I’m particularly pleased to see that they have given prominent attention to the incentive-centered design issues on which I (and this blog) have focused for years. Indeed, they define crowdsourcing systems in terms of four incentive problems that must be solved (distinguishing them from, say, crowd management systems that only address three of the questions). They define crowdsourcing as “A system that enlists humans to help solve a problem defined by the system owners, if in doing so it addresses four fundamental challenges:
- How to recruit and retain users?
- What contributions can users make?
- How to combine user contributions to solve the target problems?
- How to evaluate users and their contributions?
The first and second are the “getting stuff in” (contribution) problem about which I write.

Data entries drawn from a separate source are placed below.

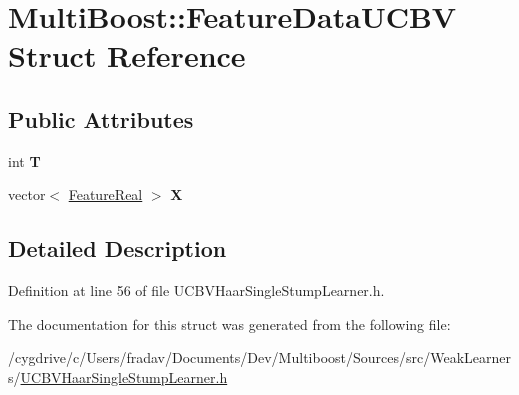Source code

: \hypertarget{structMultiBoost_1_1FeatureDataUCBV}{
\section{MultiBoost::FeatureDataUCBV Struct Reference}
\label{structMultiBoost_1_1FeatureDataUCBV}
}
\subsection*{Public Attributes}
\begin{DoxyCompactItemize}
\item 
\hypertarget{structMultiBoost_1_1FeatureDataUCBV_aeecad3af86e208d283c0b621fa84b183}{
int {\bfseries T}}
\label{structMultiBoost_1_1FeatureDataUCBV_aeecad3af86e208d283c0b621fa84b183}

\item 
\hypertarget{structMultiBoost_1_1FeatureDataUCBV_aec0878eddb9fb60b0e7750ef68828646}{
vector$<$ \hyperlink{Defaults_8h_a3a11cfe6a5d469d921716ca6291e934f}{FeatureReal} $>$ {\bfseries X}}
\label{structMultiBoost_1_1FeatureDataUCBV_aec0878eddb9fb60b0e7750ef68828646}

\end{DoxyCompactItemize}


\subsection{Detailed Description}


Definition at line 56 of file UCBVHaarSingleStumpLearner.h.



The documentation for this struct was generated from the following file:\begin{DoxyCompactItemize}
\item 
/cygdrive/c/Users/fradav/Documents/Dev/Multiboost/Sources/src/WeakLearners/\hyperlink{UCBVHaarSingleStumpLearner_8h}{UCBVHaarSingleStumpLearner.h}\end{DoxyCompactItemize}
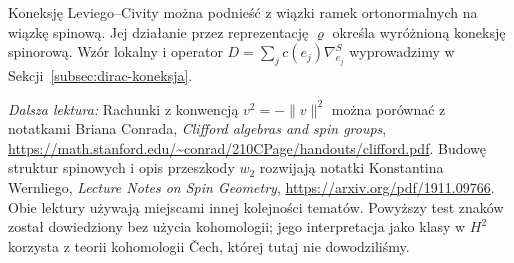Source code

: \begin{uwaga}
Koneksję Leviego--Civity można podnieść z wiązki
ramek ortonormalnych na wiązkę spinową. Jej działanie
przez reprezentację $\varrho$ określa wyróżnioną
koneksję spinorową. Wzór lokalny i operator
$D=\sum_jc(e_j)\nabla^S_{e_j}$ wyprowadzimy
w Sekcji~\ref{subsec:dirac-koneksja}.
\end{uwaga}


\par\smallskip
{\footnotesize\noindent\emph{Dalsza lektura:}
Rachunki z konwencją $v^2=-\|v\|^2$
można porównać z notatkami Briana Conrada,
\emph{Clifford algebras and spin groups},
\url{https://math.stanford.edu/~conrad/210CPage/handouts/clifford.pdf}.
Budowę struktur spinowych i opis przeszkody
$w_2$ rozwijają notatki Konstantina Wernliego,
\emph{Lecture Notes on Spin Geometry},
\url{https://arxiv.org/pdf/1911.09766}.
Obie lektury używają miejscami innej kolejności tematów.
Powyższy test znaków został dowiedziony bez użycia kohomologii;
jego interpretacja jako klasy w $H^2$ korzysta z teorii
kohomologii Čech, której tutaj nie dowodziliśmy.\par}
\clearpage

How to get people to make effort to contribute something to the good of others? The fourth is the quality incentive problem, which I usually separate into “getting good stuff in” (positive quality), and “keeping bad stuff out”.
Not a new story, but the New York Times reports some interesting details (including prices) of human farms hired by robots (well, not really) to solve CAPTCHAs.
Macduff Hughes, at Google, captures the main point I’ve been making for years: screening out unwanted intruders is an economic problem, and CAPTCHAs are an economic (signaling) mechanism, trying to raise the price sufficiently for bad guys to keep them out.